╭─ Exercise material

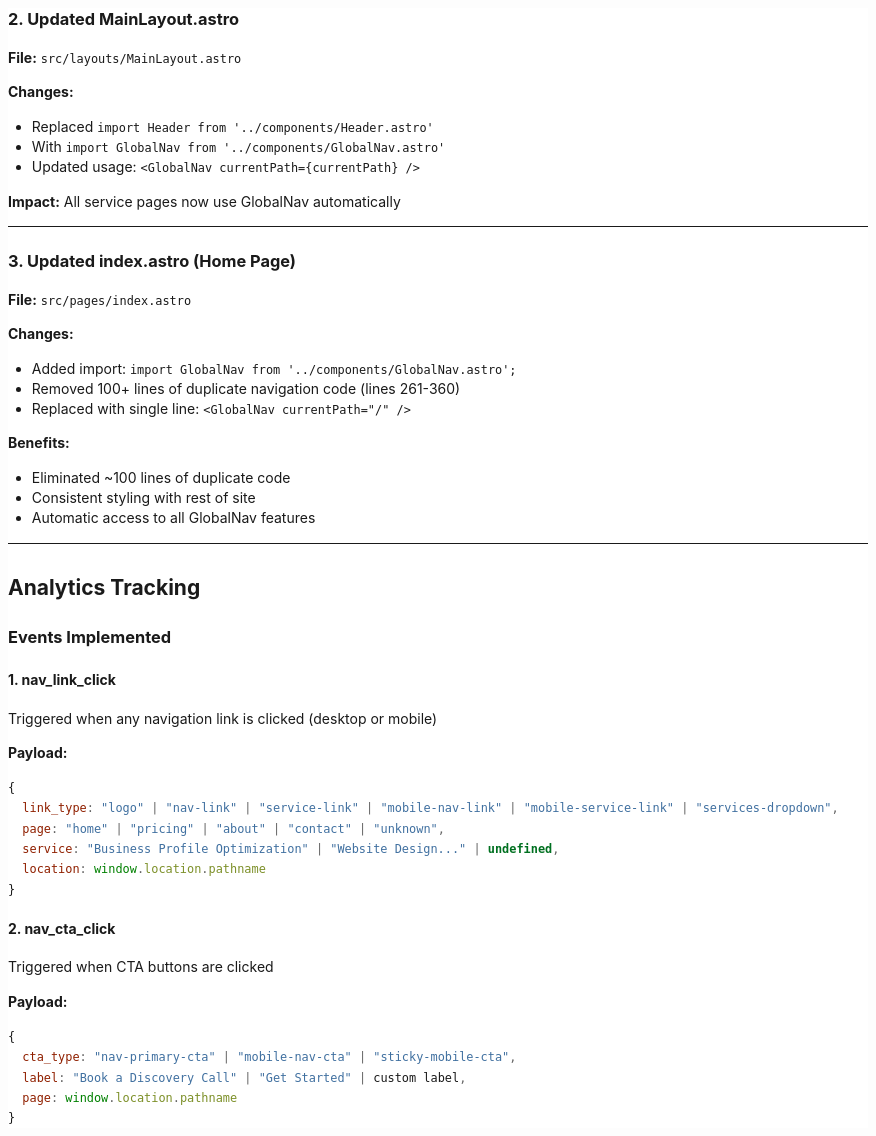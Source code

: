 
### 2. Updated MainLayout.astro
**File:** `src/layouts/MainLayout.astro`

**Changes:**
- Replaced `import Header from '../components/Header.astro'`
- With `import GlobalNav from '../components/GlobalNav.astro'`
- Updated usage: `<GlobalNav currentPath={currentPath} />`

**Impact:** All service pages now use GlobalNav automatically

---

### 3. Updated index.astro (Home Page)
**File:** `src/pages/index.astro`

**Changes:**
- Added import: `import GlobalNav from '../components/GlobalNav.astro';`
- Removed 100+ lines of duplicate navigation code (lines 261-360)
- Replaced with single line: `<GlobalNav currentPath="/" />`

**Benefits:**
- Eliminated ~100 lines of duplicate code
- Consistent styling with rest of site
- Automatic access to all GlobalNav features

---

## Analytics Tracking

### Events Implemented

#### 1. **nav_link_click**
Triggered when any navigation link is clicked (desktop or mobile)

**Payload:**
```javascript
{
  link_type: "logo" | "nav-link" | "service-link" | "mobile-nav-link" | "mobile-service-link" | "services-dropdown",
  page: "home" | "pricing" | "about" | "contact" | "unknown",
  service: "Business Profile Optimization" | "Website Design..." | undefined,
  location: window.location.pathname
}
```

#### 2. **nav_cta_click**
Triggered when CTA buttons are clicked

**Payload:**
```javascript
{
  cta_type: "nav-primary-cta" | "mobile-nav-cta" | "sticky-mobile-cta",
  label: "Book a Discovery Call" | "Get Started" | custom label,
  page: window.location.pathname
}
```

╰─

- [Work required]: In the entries, find the line containing "## Analytics Tracking" and output it and all remaining lines exactly.

- [Problem solution]:
## Analytics Tracking

### Events Implemented

#### 1. **nav_link_click**
Triggered when any navigation link is clicked (desktop or mobile)

**Payload:**
```javascript
{
  link_type: "logo" | "nav-link" | "service-link" | "mobile-nav-link" | "mobile-service-link" | "services-dropdown",
  page: "home" | "pricing" | "about" | "contact" | "unknown",
  service: "Business Profile Optimization" | "Website Design..." | undefined,
  location: window.location.pathname
}
```

#### 2. **nav_cta_click**
Triggered when CTA buttons are clicked

**Payload:**
```javascript
{
  cta_type: "nav-primary-cta" | "mobile-nav-cta" | "sticky-mobile-cta",
  label: "Book a Discovery Call" | "Get Started" | custom label,
  page: window.location.pathname
}
```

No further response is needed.